More and more municipalities and companies are saying no to the new overtime regulation. As of now, three significant city councils have voted in favor of limiting the implementation of the so-called “slave law.” A few multinational companies have also joined the initiative.
Salgotarján’s municipality was the first in the country to decide not to introduce the overtime law to companies and institutions owned by the city. Fidesz-representatives didn’t participate in the assembly’s debate nor vote. Local members of Fidesz stated that the national law can’t be overwritten by the regulations issued by the municipality.
The Overtime Act was also on the political agenda in Szeged. The City Council accepted the proposal restricting the use of the law. Fidesz members based in Szeged voted against the regulation.
Fidesz-KDNP representatives didn’t appear at the assembly meeting in Szombathely, leaving the Mayor alone with the opposition. Along with left-wing representatives, Deputy Mayor (Pro Savaria) Miklós Molnár and Péter Balassa (Jobbik) also voted in favor of the proposal. The assembly officially asked Csaba Hende, the Szombathely district’s MP, to lobby against the law in the Parliament.
In Budapest, the Socialist, DK and LMP representatives of the Budapest General Assembly requested that the municipality act similarly.
Tesco won’t increase its working hours within the next two years
One of the biggest chain stores in Hungary announced that they plan to avoid enforcing the new regulation if possible. According to Magyar Idők, the company has already promised that it won’t expect employees to work over 250 hours.
Secretary of Independent Union of Trade Workers (KDFSZ) Csaba Bubenkó believes Tesco’s employees are already overworked and that if people collapse under the pressure, it won’t be to the company’s benefit.
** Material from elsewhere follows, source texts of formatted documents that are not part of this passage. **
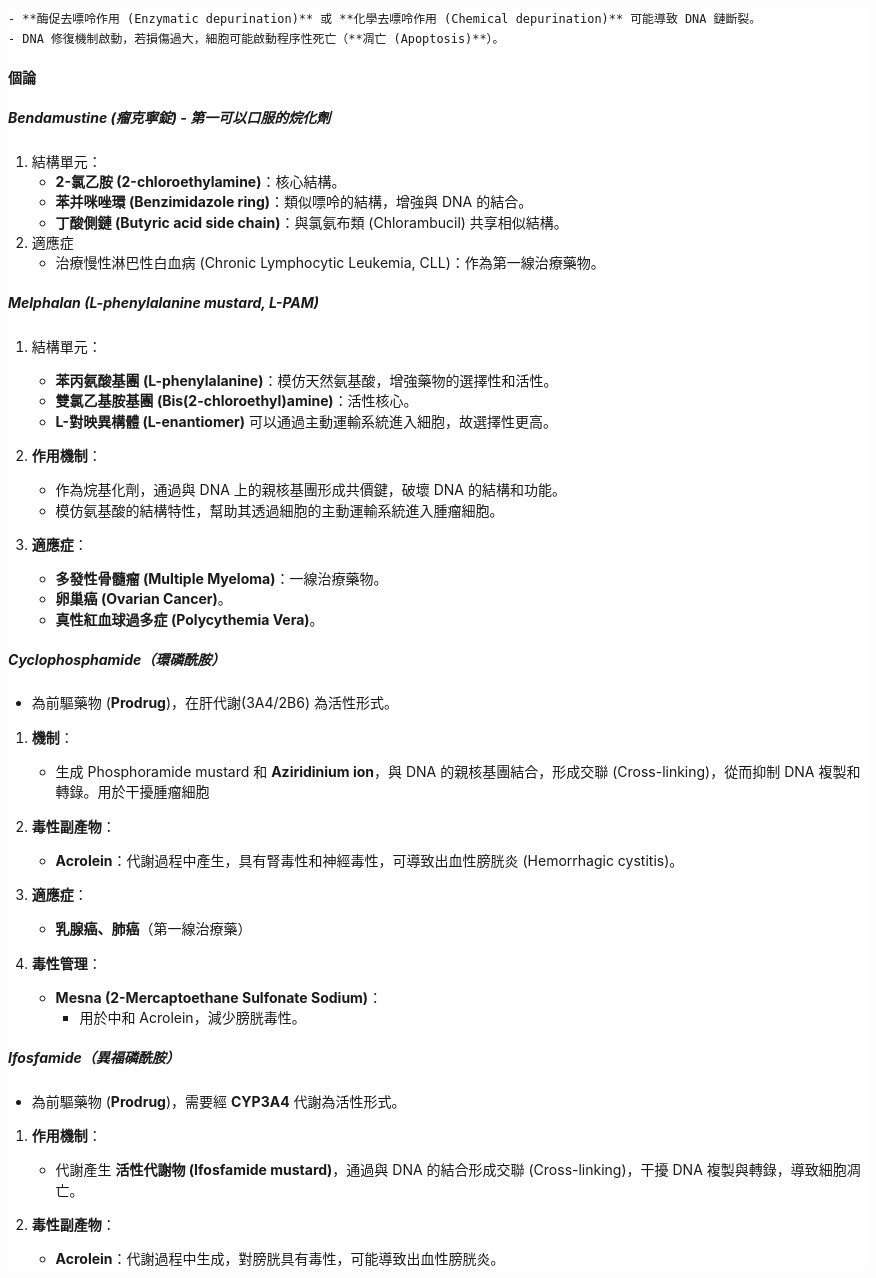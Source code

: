     - **酶促去嘌呤作用 (Enzymatic depurination)** 或 **化學去嘌呤作用 (Chemical depurination)** 可能導致 DNA 鏈斷裂。
    - DNA 修復機制啟動，若損傷過大，細胞可能啟動程序性死亡（**凋亡 (Apoptosis)**）。

#### 個論
##### Bendamustine (瘤克寧錠) - 第一可以口服的烷化劑

1. 結構單元：
	- **2-氯乙胺 (2-chloroethylamine)**：核心結構。
	- **苯并咪唑環 (Benzimidazole ring)**：類似嘌呤的結構，增強與 DNA 的結合。
	- **丁酸側鏈 (Butyric acid side chain)**：與氯氨布類 (Chlorambucil) 共享相似結構。
2. 適應症
    - 治療慢性淋巴性白血病 (Chronic Lymphocytic Leukemia, CLL)：作為第一線治療藥物。

##### Melphalan (L-phenylalanine mustard, L-PAM)

1. 結構單元：
    
	- **苯丙氨酸基團 (L-phenylalanine)**：模仿天然氨基酸，增強藥物的選擇性和活性。
	- **雙氯乙基胺基團 (Bis(2-chloroethyl)amine)**：活性核心。
    -  **L-對映異構體 (L-enantiomer)** 可以通過主動運輸系統進入細胞，故選擇性更高。
2. **作用機制**：
    
    - 作為烷基化劑，通過與 DNA 上的親核基團形成共價鍵，破壞 DNA 的結構和功能。
    - 模仿氨基酸的結構特性，幫助其透過細胞的主動運輸系統進入腫瘤細胞。
3. **適應症**：
    
    - **多發性骨髓瘤 (Multiple Myeloma)**：一線治療藥物。
    - **卵巢癌 (Ovarian Cancer)**。
    - **真性紅血球過多症 (Polycythemia Vera)**。

##### Cyclophosphamide（環磷酰胺）


- 為前驅藥物 (**Prodrug**)，在肝代謝(3A4/2B6) 為活性形式。
1. **機制**：
    - 生成 Phosphoramide mustard 和 **Aziridinium ion**，與 DNA 的親核基團結合，形成交聯 (Cross-linking)，從而抑制 DNA 複製和轉錄。用於干擾腫瘤細胞
3. **毒性副產物**：
    
    - **Acrolein**：代謝過程中產生，具有腎毒性和神經毒性，可導致出血性膀胱炎 (Hemorrhagic cystitis)。
4. **適應症**：
    
    - **乳腺癌、肺癌**（第一線治療藥）
1. **毒性管理**：
    
    - **Mesna (2-Mercaptoethane Sulfonate Sodium)**：
        - 用於中和 Acrolein，減少膀胱毒性。

##### Ifosfamide（異福磷酰胺）

- 為前驅藥物 (**Prodrug**)，需要經 **CYP3A4** 代謝為活性形式。
1. **作用機制**：
    
    - 代謝產生 **活性代謝物 (Ifosfamide mustard)**，通過與 DNA 的結合形成交聯 (Cross-linking)，干擾 DNA 複製與轉錄，導致細胞凋亡。
3. **毒性副產物**：
    
    - **Acrolein**：代謝過程中生成，對膀胱具有毒性，可能導致出血性膀胱炎。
He also noted that the agreement would increase the company’s attractiveness, especially in such a tenuous labor market.
Tesco has taken a substantial hit due to the workforce shortage. The company offers one of the lowest salaries in the trade sector. As a result, workers organized several strikes in 2017.
Spar Hungary followed Tesco’s lead and announced that they won’t be enforcing the 400 hour overtime. The company claims that it had already decided not to alter the rules it’s had in place for years.
According to news reports, the Trade Union of Trade Employees (KASZ) is negotiating with four different multinational companies to convince them not to implement the amendments of the law.
The President of the European Trade Union Confederation has also raised concerns
Luca Visentini thinks the act violates the right to rest and healthy life, and perhaps more notably, the sacrament of family life—something often mentioned by the Hungarian government.
In his letter, Visentini called attention to the fact that employers and their employees are not on the same level. As a result, it would be difficult for employees to effectively say no to a supervisor. Moreover, the potential three-year postponement of payment may further exacerbate the situation.
He advised the following in his letter to the Prime Minister:
“I would like to recall what we have been able to discuss in the past: cheap labor and social dumping are not the best way to attract investment because it generates a brain drain in the medium term and leads to a lack of to high-quality work that can not be overcome by overwork. Every successful economy and labor market shows that higher education and higher wages are essential factors for investment and sustainable growth.”